Кыш насторожился, присел и, когда идущие поравнялись с нами, бросился на одного из парней, оскалив зубы. Парень шарахнулся в сторону, а другой спрятался за Володькина. Я оттащил Кыша и спросил Володькина:
– Правда, это они?
Он кивнул.
– А как они всё-таки сумели? – спросил я так, чтобы никто не слышал.
– Дверь была открыта. Щенок вышел на площадку. Набросили на него пиджак, зажали рот, и всё. Смотри не спи больше на посту.
– А вы как напали на след?
– Я сразу подумал, что это – месть тебе и Кышу за то, что вы разоблачили мелкого жулика. А потом, эти голубчики уже не первого пса воруют. Пошли! – сказал им Володькин.
Я ещё раз крепко пожал его руку и попросил не забывать в случае особо важного дела.

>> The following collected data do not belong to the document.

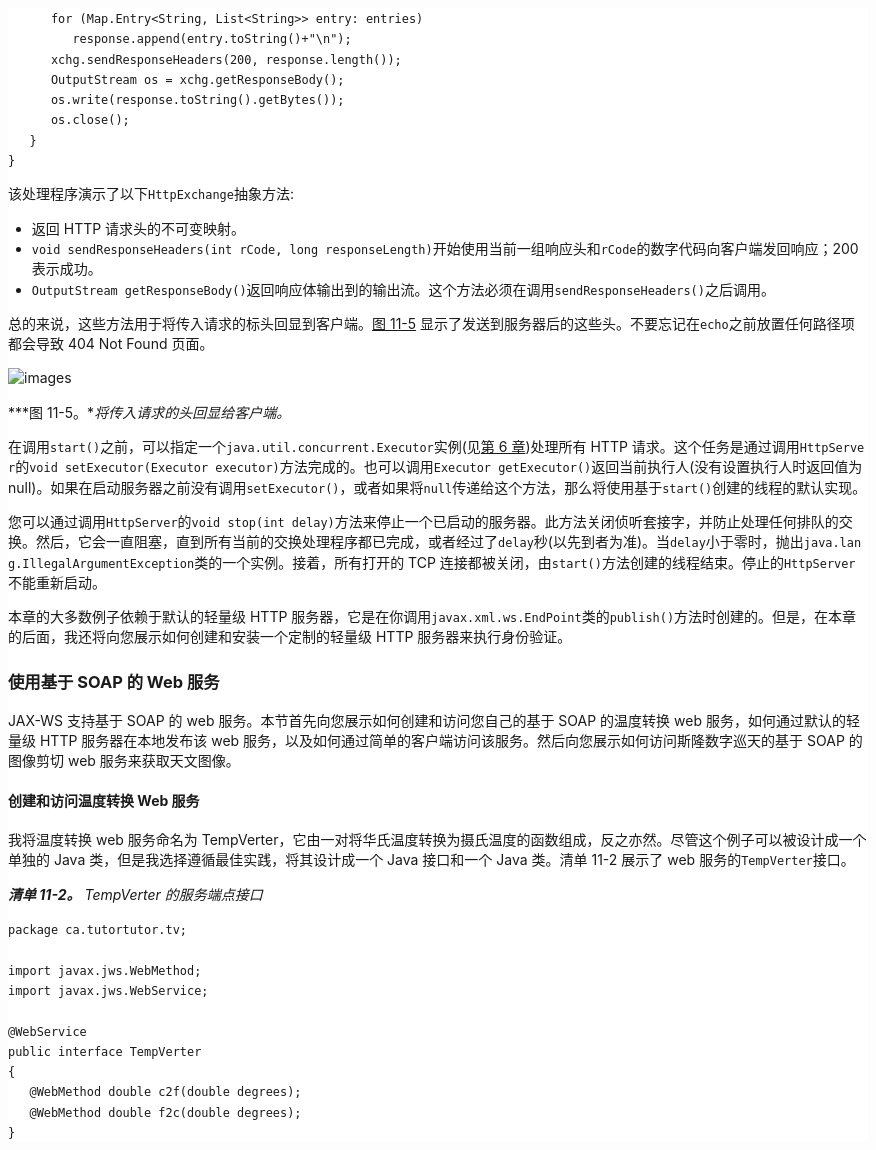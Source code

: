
 ```
      for (Map.Entry<String, List<String>> entry: entries)
         response.append(entry.toString()+"\n");
      xchg.sendResponseHeaders(200, response.length());
      OutputStream os = xchg.getResponseBody();
      os.write(response.toString().getBytes());
      os.close();
   }
}
```

该处理程序演示了以下`HttpExchange`抽象方法:

*   返回 HTTP 请求头的不可变映射。
*   `void sendResponseHeaders(int rCode, long responseLength)`开始使用当前一组响应头和`rCode`的数字代码向客户端发回响应；200 表示成功。
*   `OutputStream getResponseBody()`返回响应体输出到的输出流。这个方法必须在调用`sendResponseHeaders()`之后调用。

总的来说，这些方法用于将传入请求的标头回显到客户端。[图 11-5](#fig_11_5) 显示了发送到服务器后的这些头。不要忘记在`echo`之前放置任何路径项都会导致 404 Not Found 页面。

![images](images/1105.jpg)

***图 11-5。**将传入请求的头回显给客户端。*

在调用`start()`之前，可以指定一个`java.util.concurrent.Executor`实例(见[第 6 章](06.html#ch6))处理所有 HTTP 请求。这个任务是通过调用`HttpServer`的`void setExecutor(Executor executor)`方法完成的。也可以调用`Executor getExecutor()`返回当前执行人(没有设置执行人时返回值为 null)。如果在启动服务器之前没有调用`setExecutor()`，或者如果将`null`传递给这个方法，那么将使用基于`start()`创建的线程的默认实现。

您可以通过调用`HttpServer`的`void stop(int delay)`方法来停止一个已启动的服务器。此方法关闭侦听套接字，并防止处理任何排队的交换。然后，它会一直阻塞，直到所有当前的交换处理程序都已完成，或者经过了`delay`秒(以先到者为准)。当`delay`小于零时，抛出`java.lang.IllegalArgumentException`类的一个实例。接着，所有打开的 TCP 连接都被关闭，由`start()`方法创建的线程结束。停止的`HttpServer`不能重新启动。

本章的大多数例子依赖于默认的轻量级 HTTP 服务器，它是在你调用`javax.xml.ws.EndPoint`类的`publish()`方法时创建的。但是，在本章的后面，我还将向您展示如何创建和安装一个定制的轻量级 HTTP 服务器来执行身份验证。

### 使用基于 SOAP 的 Web 服务

JAX-WS 支持基于 SOAP 的 web 服务。本节首先向您展示如何创建和访问您自己的基于 SOAP 的温度转换 web 服务，如何通过默认的轻量级 HTTP 服务器在本地发布该 web 服务，以及如何通过简单的客户端访问该服务。然后向您展示如何访问斯隆数字巡天的基于 SOAP 的图像剪切 web 服务来获取天文图像。

#### 创建和访问温度转换 Web 服务

我将温度转换 web 服务命名为 TempVerter，它由一对将华氏温度转换为摄氏温度的函数组成，反之亦然。尽管这个例子可以被设计成一个单独的 Java 类，但是我选择遵循最佳实践，将其设计成一个 Java 接口和一个 Java 类。清单 11-2 展示了 web 服务的`TempVerter`接口。

***清单 11-2。** TempVerter 的服务端点接口*

```
package ca.tutortutor.tv;

import javax.jws.WebMethod;
import javax.jws.WebService;

@WebService
public interface TempVerter
{
   @WebMethod double c2f(double degrees);
   @WebMethod double f2c(double degrees);
}
```
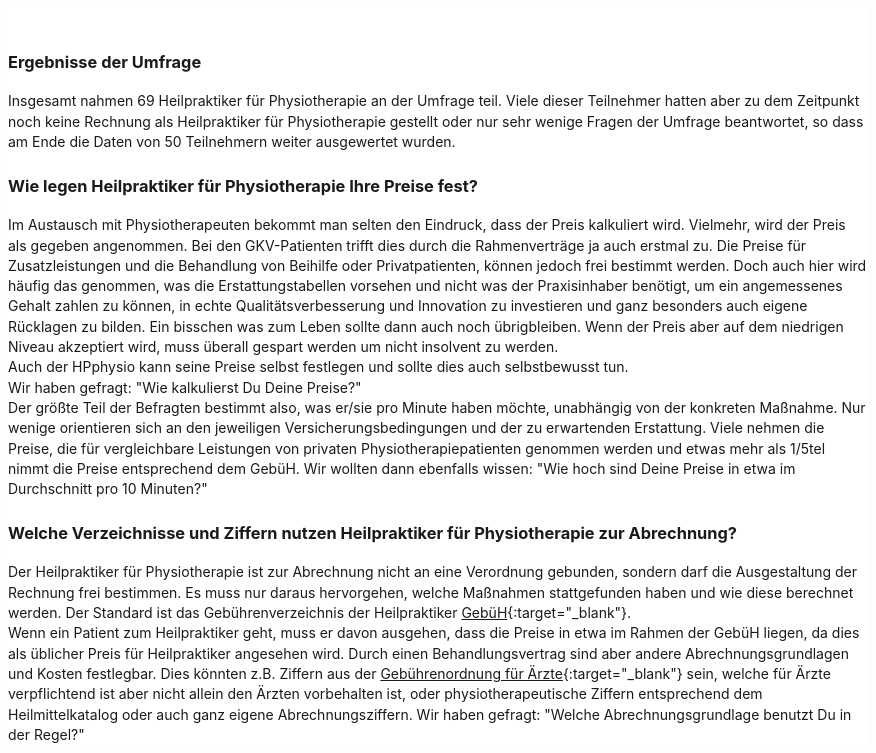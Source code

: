 <br/>  

### Ergebnisse der Umfrage  
Insgesamt nahmen 69 Heilpraktiker für Physiotherapie an der Umfrage teil. Viele dieser Teilnehmer hatten aber zu dem Zeitpunkt noch keine Rechnung als Heilpraktiker für Physiotherapie gestellt oder nur sehr wenige Fragen der Umfrage beantwortet, so dass am Ende die Daten von 50 Teilnehmern weiter ausgewertet wurden.
<amp-img class="maxwidth800 maxheight800" src="/assets/images/blog/Abrechnung/WieVieleRechnungenBereitsGestellt.jpg" alt="Wie viele Rechnungen wurden schon als Heilpraktiker Physiotherapie gestellt?" height="516" width="659" layout="responsive"></amp-img>
  

### Wie legen Heilpraktiker für Physiotherapie Ihre Preise fest?
Im Austausch mit Physiotherapeuten bekommt man selten den Eindruck, dass der Preis kalkuliert wird. Vielmehr, wird der Preis als gegeben angenommen. Bei den GKV-Patienten trifft dies durch die Rahmenverträge ja auch erstmal zu. Die Preise für Zusatzleistungen und die Behandlung von Beihilfe oder Privatpatienten, können jedoch frei bestimmt werden. Doch auch hier wird häufig das genommen, was die Erstattungstabellen vorsehen und nicht was der Praxisinhaber benötigt, um ein angemessenes Gehalt zahlen zu können, in echte Qualitätsverbesserung und Innovation zu investieren und ganz besonders auch eigene Rücklagen zu bilden. Ein bisschen was zum Leben sollte dann auch noch übrigbleiben. Wenn der Preis aber auf dem niedrigen Niveau akzeptiert wird, muss überall gespart werden um nicht insolvent zu werden.  
Auch der HPphysio kann seine Preise selbst festlegen und sollte dies auch selbstbewusst tun.  
Wir haben gefragt: "Wie kalkulierst Du Deine Preise?"
<amp-img class="maxwidth800 maxheight800" src="/assets/images/blog/Abrechnung/Wie kalkulieren HPphysios Ihre Preise.jpg" alt="Wie kalkulieren HPphysios ihre Preise?" height="592" width="920" layout="responsive"></amp-img>   
Der größte Teil der Befragten bestimmt also, was er/sie pro Minute haben möchte, unabhängig von der konkreten Maßnahme. Nur wenige orientieren sich an den jeweiligen Versicherungsbedingungen und der zu erwartenden Erstattung. Viele nehmen die Preise, die für vergleichbare Leistungen von privaten Physiotherapiepatienten genommen werden und etwas mehr als 1/5tel nimmt die Preise entsprechend dem GebüH. 
Wir wollten dann ebenfalls wissen: "Wie hoch sind Deine Preise in etwa im Durchschnitt pro 10 Minuten?"  
<amp-img class="maxwidth800 maxheight800" src="/assets/images/blog/Abrechnung/Preis pro 10 Minuten.jpg" alt="Übliche Preise eines sektoralen Heilpraktiker für Physiotherapie" height="477" width="608" layout="responsive"></amp-img>   
  

### Welche Verzeichnisse und Ziffern nutzen Heilpraktiker für Physiotherapie zur Abrechnung?  
Der Heilpraktiker für Physiotherapie ist zur Abrechnung nicht an eine Verordnung gebunden, sondern darf die Ausgestaltung der Rechnung frei bestimmen. Es muss nur daraus hervorgehen, welche Maßnahmen stattgefunden haben und wie diese berechnet werden. Der Standard ist das Gebührenverzeichnis der Heilpraktiker [GebüH](https://goo.gl/NfpwYN){:target="_blank"}.  
Wenn ein Patient zum Heilpraktiker geht, muss er davon ausgehen, dass die Preise in etwa im Rahmen der GebüH liegen, da dies als üblicher Preis für Heilpraktiker angesehen wird. Durch einen Behandlungsvertrag sind aber andere Abrechnungsgrundlagen und Kosten festlegbar.  Dies könnten z.B. Ziffern aus der [Gebührenordnung für Ärzte](https://goo.gl/wUAK9P){:target="_blank"} sein, welche für Ärzte verpflichtend ist aber nicht allein den Ärzten vorbehalten ist, oder physiotherapeutische Ziffern entsprechend dem Heilmittelkatalog oder auch ganz eigene Abrechnungsziffern.
Wir haben gefragt: "Welche Abrechnungsgrundlage benutzt Du in der Regel?"
<amp-img class="maxwidth800 maxheight800" src="/assets/images/blog/Abrechnung/Welche Gebührenverzeichnisse.jpg" alt="Welches Gebührenverzeichnis nutzen Heilpraktiker für Physiotherapie" height="575" width="592" layout="responsive"></amp-img>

Мы не стали смотреть, как Володькин вызывал из кафе Рудика. Кыш лаял, пока мы не зашли за угол.
57
У нашего дома я спросил у Снежки, что сегодня проходили и какие задали на дом уроки, а всё время молчавшей Оле сказал:
– Ты уже взрослая, а мы первоклашки. Тебе с нами скучно дружить. Но всё равно, мы – друзья. Ладно? Ведь смотри: нам со Снежкой по семь лет, а тебе шестнадцать. А когда нам будет по пятьдесят, то никто и не заметит, что ты старше, а когда семьдесят, и подавно.
Тут Оля засмеялась, хотя я не понял, что было смешного в моих словах, и сказала:
– На днях я вас возьму в бассейн. Научу плавать. Только спроситесь у пап и мам.
Снежка ушла с Олей. Они ведь жили рядом, а мы с Кышем пошли домой.
Мама открыла нам дверь и присела. Кыш радостно прыгнул ей на руки. Я добродушно заметил:
– Сама прижимаешься к нему лицом, а мне не велишь…
Мама встала, держа Кыша на руках, и спросила:
– Куда делась вторая папина перчатка? Я обыскала всю квартиру. Её нигде нет.
Мне пришлось издалека начать рассказ о том, как я бросил папину перчатку в Рудика. С того момента, как мама оставила меня с Олей, с разрешения завуча.
Кончил я рассказом про встречу с Володькиным, который вёл похитителей Кыша в милицию.
– И правильны были слова Оли! Не вызывай таких типов на дуэль. Не бросай им перчаток. Ведь я сорок минут стояла за ними в очереди, а у папы пальцы отморожены на правой руке. В чём он будет теперь ходить? – спросила мама.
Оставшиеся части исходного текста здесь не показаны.